The company stays involved in every step of the process—from receiving an order to delivering the finished product. This thorough, hands-on approach is also reflected in how they work with clients.
“To put it bluntly,” says Nakamura, “we don’t necessarily do exactly what the client tells us. Sometimes, when it comes to fabric and sewing, our ideas actually lead to a better result. The reason we don’t outsource and instead do everything in-house is because we want to eliminate anything that might dilute the integrity of the quality we’re aiming for. That’s why our garments develop character and feel better the more you wear them.”
For Nakamura, the goal is to make clothing that carries lasting value—true to the spirit of Japanese craftsmanship.
Craftsmanship and Wisdom, Alive in Vintage Garments
In a corner of the factory’s meeting space, there’s a carefully curated collection of “old things”—garments and tools that form the very foundation of Nakamura Hosei’s approach to making clothes. In today’s world of advanced technology and ever-increasing production efficiency, why continue to reference these vintage items?
“Just because we can now mass-produce clothing with consistent quality, does that really mean we’ve ‘progressed’? I’m not so sure,” says Nakamura. “Take sewing machines, for instance. Back then, they represented the pinnacle of their era’s technology. You couldn’t have stitches spaced too wide or too narrow, or the needle would break. Craftspeople with tremendous passion worked together, adjusting the stitch width by the millimeter. Every garment was the result of that kind of meticulous, collective effort.”

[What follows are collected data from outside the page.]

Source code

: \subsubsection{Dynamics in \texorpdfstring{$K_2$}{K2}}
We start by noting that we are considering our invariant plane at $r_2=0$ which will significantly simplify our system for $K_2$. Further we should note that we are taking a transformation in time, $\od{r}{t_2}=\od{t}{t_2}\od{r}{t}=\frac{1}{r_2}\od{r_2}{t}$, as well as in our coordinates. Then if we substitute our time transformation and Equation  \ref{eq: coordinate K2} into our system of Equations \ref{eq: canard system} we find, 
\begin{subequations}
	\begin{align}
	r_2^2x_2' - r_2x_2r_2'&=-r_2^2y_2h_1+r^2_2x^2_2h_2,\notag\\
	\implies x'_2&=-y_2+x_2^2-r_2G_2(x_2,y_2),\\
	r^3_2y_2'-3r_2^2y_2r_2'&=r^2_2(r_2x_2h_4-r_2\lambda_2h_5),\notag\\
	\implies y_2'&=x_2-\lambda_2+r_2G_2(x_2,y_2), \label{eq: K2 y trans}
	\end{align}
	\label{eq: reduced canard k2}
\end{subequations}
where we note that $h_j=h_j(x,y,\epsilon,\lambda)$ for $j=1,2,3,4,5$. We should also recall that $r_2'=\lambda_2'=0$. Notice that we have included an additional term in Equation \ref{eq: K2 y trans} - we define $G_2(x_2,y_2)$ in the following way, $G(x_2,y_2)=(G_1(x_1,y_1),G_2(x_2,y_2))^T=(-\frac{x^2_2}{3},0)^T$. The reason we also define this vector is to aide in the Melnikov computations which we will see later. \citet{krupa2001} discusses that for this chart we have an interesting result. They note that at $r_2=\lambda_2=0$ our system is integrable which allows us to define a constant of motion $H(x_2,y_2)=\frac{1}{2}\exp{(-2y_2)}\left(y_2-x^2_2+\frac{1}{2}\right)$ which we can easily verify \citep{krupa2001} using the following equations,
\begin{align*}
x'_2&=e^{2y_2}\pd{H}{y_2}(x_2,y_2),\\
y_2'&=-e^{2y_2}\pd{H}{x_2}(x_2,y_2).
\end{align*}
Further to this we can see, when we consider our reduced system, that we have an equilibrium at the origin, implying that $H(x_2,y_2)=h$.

A display of antique sewing machines in a corner of the company’s in-house shop. Beyond their beauty as objects, they inspire reflection on the care and mindset of the craftspeople who used them.
Nakamura explains that when you imagine making clothing in a time without internet, phones, or even stable electricity, you can begin to understand just how thoughtfully garments were made to last.
“Whether it was the fabric or the stitching, everything had integrity. That’s why these garments have held their value decades later; they’re like answers handed down to us. There’s an endless amount we can still learn from them.
But then you have to wonder, are today’s clothes, supposedly made with better technology, going to survive 50 years? Fast fashion, sure, but even some brand-name pieces? I get the sense that many garments being made now will simply disappear with the trends and times.”
What Nakamura Hosei strives to create are clothes that gain value over time. “I want to make things that look great the moment they’re made, and become even more beloved after three years of wear,” Nakamura says with a smile. With expert detailing and timeless design, each piece embodies both enduring craftsmanship and a philosophy of clothing that transcends trends.
What Clothes Mean: In Search of Lasting Value
In 2019, a small retail space opened on the first floor of the factory, named Nakamura Hosei Branch Store: Demise. The shop features original pieces like T-shirts and sweatshirts made with the same meticulous craftsmanship and fabric integrity that vintage garments embody.
“Sewing factories are usually behind the scenes, but I felt there should be a space where we could share the skills and spirit of the makers directly with the people who wear our clothes. Depending on the season and situation, we sometimes even recruit nuiko-san [sewing staff] right from the shop. Because the sewing floor is visible from across the counter, it naturally becomes a place for people interested in clothing or craftsmanship to encounter the work up close.”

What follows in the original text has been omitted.